Quando falamos em ler, geralmente associamos leitura a um processo de interação entre


um autor e um leitor, mediado pelo texto. Isso quer dizer que a leitura é uma interlocução entre
sujeitos situados no mundo, que se faz através da linguagem, como linguagem. Como seres
situados no mundo, quem produz um texto tem motivo para fazê-lo, está submetido a
determinadas contingências do seu tempo, da linguagem, do espaço físico ou simbólico em que
se encontra — por exemplo, o professor, numa sala de aula, ocupa também um espaço simbólico,
o do falante autorizado, com o poder de ensinar. Do mesmo modo, quem lê um texto está
igualmente plantado num lugar, num tempo, tem uma história, tem motivos para fazê-lo, ou
seja, está situado num determinado contexto sócio-histórico.
Assim, o processo de leitura supõe:
 a presença de um leitor com objetivos;
 um leitor ativo que processa, examina, dialoga, polemiza, se inscreve no texto, ou
seja, um leitor que produz sentidos;
 possibilidades de produção de sentidos, tantas quantos forem os leitores, com suas
histórias, linguagens, visões de mundo, intenções...
Lemos para obter informação, para entender, conhecer, para realizar alguma atividade,
como encontrar uma rua, consertar um aparelho, para fazer um bolo, para confirmar o que já
sabemos ou conhecer algo novo... Lemos por necessidade de apreciação estética, para interrogar,
para negar, para criticar... Lemos para realizar tarefas escolares... Lemos para memorizar, para
não esquecer... Lemos para reafirmar as nossas crenças... para compartilhá-las... para modificá-
las... para brincar... passar o tempo, para ultrapassar os limites do aqui e agora, para “viajar” por
tempos e espaços outros... Lemos para obter prazer, por fruição.
A lista é interminável...
Daí, é possível concluir também que diversos leitores vão fazer leituras diversas de um
mesmo texto a depender dos seus objetivos de leitura e da sua história (seu conhecimento
prévio, suas referências, suas crenças, seu tempo).

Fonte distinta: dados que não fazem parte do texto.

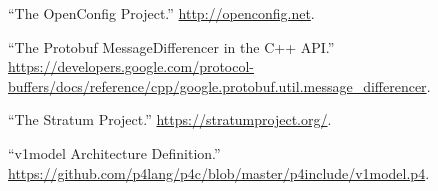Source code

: \documentclass[11pt]{article}
\begin{document}
{{\begin{thebibliography}{45}
\mdbibitemlabel{{}[41]}\textquotedblleft{}The OpenConfig Project.\textquotedblright{} \href{http://openconfig.net}{{\ttfamily http://\hspace{0pt}openconfig.\hspace{0pt}net}}.\label{openconfig}%

\mdbibitemlabel{{}[42]}\textquotedblleft{}The Protobuf MessageDifferencer in the C++ API.\textquotedblright{} \href{https://developers.google.com/protocol-buffers/docs/reference/cpp/google.protobuf.util.message_differencer}{{\ttfamily https://\hspace{0pt}developers.\hspace{0pt}google.\hspace{0pt}com/\hspace{0pt}protocol-\hspace{0pt}buffers/\hspace{0pt}docs/\hspace{0pt}reference/\hspace{0pt}cpp/\hspace{0pt}google.\hspace{0pt}protobuf.\hspace{0pt}util.\hspace{0pt}message\_\hspace{0pt}differencer}}.\label{protomessagedifferencer}%

\mdbibitemlabel{{}[43]}\textquotedblleft{}The Stratum Project.\textquotedblright{} \href{https://stratumproject.org/}{{\ttfamily https://\hspace{0pt}stratumproject.\hspace{0pt}org/\hspace{0pt}}}.\label{stratum}%

\mdbibitemlabel{{}[44]}\textquotedblleft{}v1model Architecture Definition.\textquotedblright{} \href{https://github.com/p4lang/p4c/blob/master/p4include/v1model.p4}{{\ttfamily https://\hspace{0pt}github.\hspace{0pt}com/\hspace{0pt}p4lang/\hspace{0pt}p4c/\hspace{0pt}blob/\hspace{0pt}master/\hspace{0pt}p4include/\hspace{0pt}v1model.\hspace{0pt}p4}}.\label{v1model}%


\end{thebibliography}}}
\end{document}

Um químico pode ler uma bula de remédio para tentar entender o equacionamento das
medidas entre as substâncias, mas um determinado paciente pode ler a bula para saber como usar
o remédio indicado. Ou ainda, o poeta pode fazer a leitura da bula buscando palavras para um
poema. Assim, esse texto terá diversos significados a depender dos leitores e seus objetivos de
leitura.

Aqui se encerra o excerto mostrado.